Barato soy, pero me cuesto caro.
Estoy tanto sin nada que me aflijo
y con todo estoy tanto que me encaro
a tenerme a mí mismo como a un hijo.
Empatía con quien padece; amor a asuntos y cosas sagradas; imaginería cristiana. Por rechazar los sentidos segundo y tercero, no pocos escépticos y ateos han repudiado la piedad en toda su riqueza de significados, han concluido que humilla al destinatario y han encontrado para ella un remplazo intachablemente secular, pero dudoso: solidaridad, que es buena y necesaria, pero que no quiere decir lo mismo. Qué tragedia para la ética. Agréguenle, a eso, la constante prédica mentirosa de papas, ayatolas y demás gestores religiosos, en el sentido de que quienes no queremos o no podemos tener fe en cosas sobrenaturales hemos de ser, obligadamente, ajenos a cualquier otra expresión de espiritualidad y hasta de moral, y que un mundo sin dioses acaba por convertirse en un burdel, en un matadero, en un inmenso mercado de ladrones, o en las tres cosas.
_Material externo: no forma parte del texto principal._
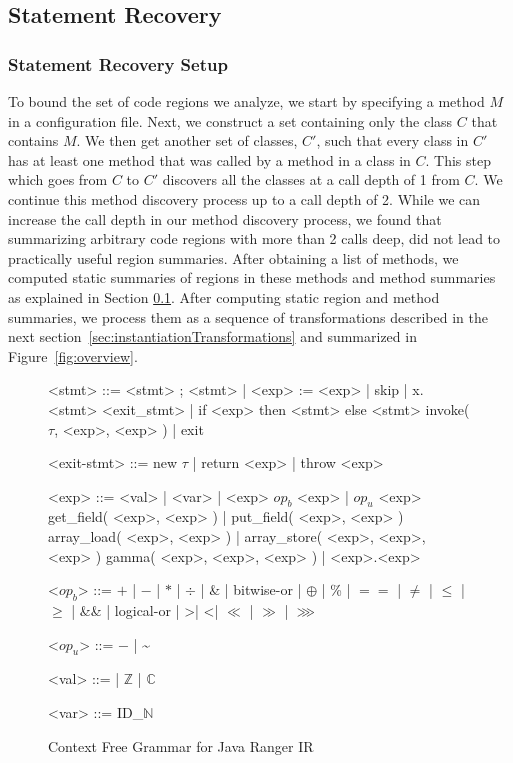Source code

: \subsection{Statement Recovery}
\label{sec:static-analysis}

\subsubsection{Statement Recovery Setup}
%
To bound the set of code regions we analyze, we start by specifying a method $M$ in a configuration file.
%
Next, we construct a set containing only the class $C$ that contains $M$.
%
We then get another set of classes, $C'$,
such that every class in $C'$ has at least one method that was called by a method in a class in $C$.
%
This step which goes from $C$ to $C'$ discovers all the classes at a call depth of 1 from $C$.
%
We continue this method discovery process up to a call depth of 2.
%
While we can increase the call depth in our method discovery process, we found that summarizing
arbitrary code regions with more than 2 calls deep, did not lead to practically useful region summaries.
%
After obtaining a list of methods, we computed static summaries of regions in these methods and method summaries as
explained in Section \ref{sec:static-analysis}.
%
After computing static region and method summaries, we process them as a sequence of transformations described in the next section~\ref{sec:instantiationTransformations} and summarized
in Figure~\ref{fig:overview}.
%


\begin{figure}
\begin{grammar}
<stmt> ::= <stmt> ; <stmt> | <exp> := <exp> | skip | x.<stmt> 
\alt <exit_stmt> | if <exp> then <stmt> else <stmt> 
\alt invoke( $\tau$, <exp>, <exp> )  | exit

<exit-stmt> ::=  new $\tau$  | return <exp> |  throw <exp> 

<exp>  ::= <val> | <var> | <exp> $op_b$ <exp> | $op_u$ <exp>
\alt get_field( <exp>, <exp> ) | put_field( <exp>, <exp> )
\alt array_load( <exp>, <exp> ) | array_store( <exp>, <exp>, <exp> ) 
\alt gamma( <exp>, <exp>, <exp> ) | <exp>.<exp>

<$op_b$> ::= $+$ | $-$ | $*$ | $\div$ | \& | bitwise-or | $\oplus$ | \% | $==$ | $\neq$ | $\leq$ | $\geq$ | \&\& | logical-or | \textgreater | \textless | $\ll$ | $\gg$ | $\ggg$

<$op_u$> ::= $-$ | \textasciitilde

<val> ::= \unit | $\mathbb{Z}$ |  $\mathbb{C}$

<var> ::= ID_$\mathbb{N}$
\end{grammar}
\caption{Context Free Grammar for Java Ranger IR}
\label{fig:grammar}
\end{figure}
Tras la privatización de todo lo imaginable, el narcotráfico, el tráfico de personas y la guerra son las penúltimas consecuencias de las reglas del juego implantadas por el neoliberalismo: permiten enormes márgenes de utilidad, plazos vertiginosos de recuperación de la inversión, eliminación de los débiles y supervivencia de los más fuertes. En este mundo desvirtuado hasta esos extremos por la voracidad financiera y comercial, la piedad es necesaria, no sólo para restablecer los tejidos sociales desgarrados por la ambición y el saqueo extremos y para restaurar equilibrios sociales mínimos: si los jefes de Estado, los ministros de Hacienda y los titulares de Seguridad fueran capaces de ponerse en la piel del otro, tendríamos países más gobernables. Pero, como ya se sabe, la mayoría de quienes llegan a tales cargos vienen desprovistos, de fábrica, de sensibilidad para los otros y ostentan, en cambio, una hipertrofia, también genética, de la sagacidad que se requiere para trepar hasta la cúspide del poder, al precio que sea. En prevención de tales casos, la piedad debe ser ejercicio obligatorio del Estado y ha de consagrarse en las leyes la responsabilidad de la sociedad para mejorar la situación de sus integrantes más débiles. Los derechos a la alimentación, a la salud, a la educación de calidad, al trabajo justamente remunerado, a la vivienda, al transporte, a la cultura, al deporte, al esparcimiento, al agua potable y la energía eléctrica, al teléfono y a Internet, son, en el fondo, ejercicios sociales de piedad que deben conquistarse, preservarse y consolidarse, aunque a las derechas (por lo general tan pías, pero tan poco piadosas) les cague.
Ultimadamente, la piedad es también una práctica necesaria en lo individual, porque compartir el bienestar ajeno puede ser muy agradable, pero ser partícipes del sufrimiento de otros fortalece el espíritu, da propósito a la pulsación de la sangre y alivia la inquietud ante la nada y el sinsentido general del mundo.